Items listed in a dataset:
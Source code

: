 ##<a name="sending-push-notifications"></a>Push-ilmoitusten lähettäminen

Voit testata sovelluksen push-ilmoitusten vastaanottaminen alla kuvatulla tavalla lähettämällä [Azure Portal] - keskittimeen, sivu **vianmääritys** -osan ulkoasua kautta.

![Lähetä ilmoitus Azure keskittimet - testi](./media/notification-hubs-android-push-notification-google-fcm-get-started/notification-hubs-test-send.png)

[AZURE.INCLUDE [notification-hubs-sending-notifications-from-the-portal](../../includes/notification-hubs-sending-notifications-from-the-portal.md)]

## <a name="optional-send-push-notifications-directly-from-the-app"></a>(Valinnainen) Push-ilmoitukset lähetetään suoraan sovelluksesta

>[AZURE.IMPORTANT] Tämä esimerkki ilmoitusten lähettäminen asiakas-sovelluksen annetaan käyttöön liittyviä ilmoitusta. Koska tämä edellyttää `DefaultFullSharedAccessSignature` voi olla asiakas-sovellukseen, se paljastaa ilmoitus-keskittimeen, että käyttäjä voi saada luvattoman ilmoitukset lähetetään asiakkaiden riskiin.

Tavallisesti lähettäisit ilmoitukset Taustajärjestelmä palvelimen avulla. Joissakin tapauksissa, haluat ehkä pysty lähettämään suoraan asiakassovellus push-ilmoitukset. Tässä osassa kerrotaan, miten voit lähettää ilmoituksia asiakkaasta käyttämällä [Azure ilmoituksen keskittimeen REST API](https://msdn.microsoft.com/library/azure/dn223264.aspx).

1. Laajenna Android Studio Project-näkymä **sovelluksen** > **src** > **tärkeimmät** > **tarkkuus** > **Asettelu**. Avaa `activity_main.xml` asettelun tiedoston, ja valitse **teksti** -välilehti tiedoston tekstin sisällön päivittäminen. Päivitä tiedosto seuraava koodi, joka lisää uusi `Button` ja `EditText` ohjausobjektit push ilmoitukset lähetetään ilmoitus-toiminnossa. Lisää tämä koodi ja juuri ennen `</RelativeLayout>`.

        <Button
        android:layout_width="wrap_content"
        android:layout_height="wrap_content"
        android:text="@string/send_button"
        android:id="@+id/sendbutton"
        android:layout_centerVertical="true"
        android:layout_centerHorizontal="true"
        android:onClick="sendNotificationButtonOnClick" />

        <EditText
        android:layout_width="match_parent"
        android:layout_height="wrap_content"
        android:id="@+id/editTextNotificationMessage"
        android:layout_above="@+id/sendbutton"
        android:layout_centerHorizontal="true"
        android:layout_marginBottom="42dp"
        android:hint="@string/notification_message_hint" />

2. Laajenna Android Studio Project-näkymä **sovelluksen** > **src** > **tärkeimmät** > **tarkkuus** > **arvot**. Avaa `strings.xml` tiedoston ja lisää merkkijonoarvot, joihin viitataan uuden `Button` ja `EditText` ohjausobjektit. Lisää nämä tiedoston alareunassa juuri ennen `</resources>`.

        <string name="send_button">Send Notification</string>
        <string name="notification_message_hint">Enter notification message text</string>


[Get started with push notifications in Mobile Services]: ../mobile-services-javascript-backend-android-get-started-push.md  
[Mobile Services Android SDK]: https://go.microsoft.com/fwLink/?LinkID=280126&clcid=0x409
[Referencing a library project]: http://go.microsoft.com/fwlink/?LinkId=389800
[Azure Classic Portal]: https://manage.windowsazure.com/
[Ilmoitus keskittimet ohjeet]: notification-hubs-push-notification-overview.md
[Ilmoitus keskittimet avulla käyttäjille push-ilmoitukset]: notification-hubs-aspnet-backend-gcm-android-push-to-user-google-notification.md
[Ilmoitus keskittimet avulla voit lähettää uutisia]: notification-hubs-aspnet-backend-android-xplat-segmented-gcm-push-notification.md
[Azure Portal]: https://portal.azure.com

> **Work item**: Print exactly the lines between the line with "[Referencing a library" and the final line of the records above, both included.

> **Response to this exercise**:
[Referencing a library project]: http://go.microsoft.com/fwlink/?LinkId=389800
[Azure Classic Portal]: https://manage.windowsazure.com/
[Ilmoitus keskittimet ohjeet]: notification-hubs-push-notification-overview.md
[Ilmoitus keskittimet avulla käyttäjille push-ilmoitukset]: notification-hubs-aspnet-backend-gcm-android-push-to-user-google-notification.md
[Ilmoitus keskittimet avulla voit lähettää uutisia]: notification-hubs-aspnet-backend-android-xplat-segmented-gcm-push-notification.md
[Azure Portal]: https://portal.azure.com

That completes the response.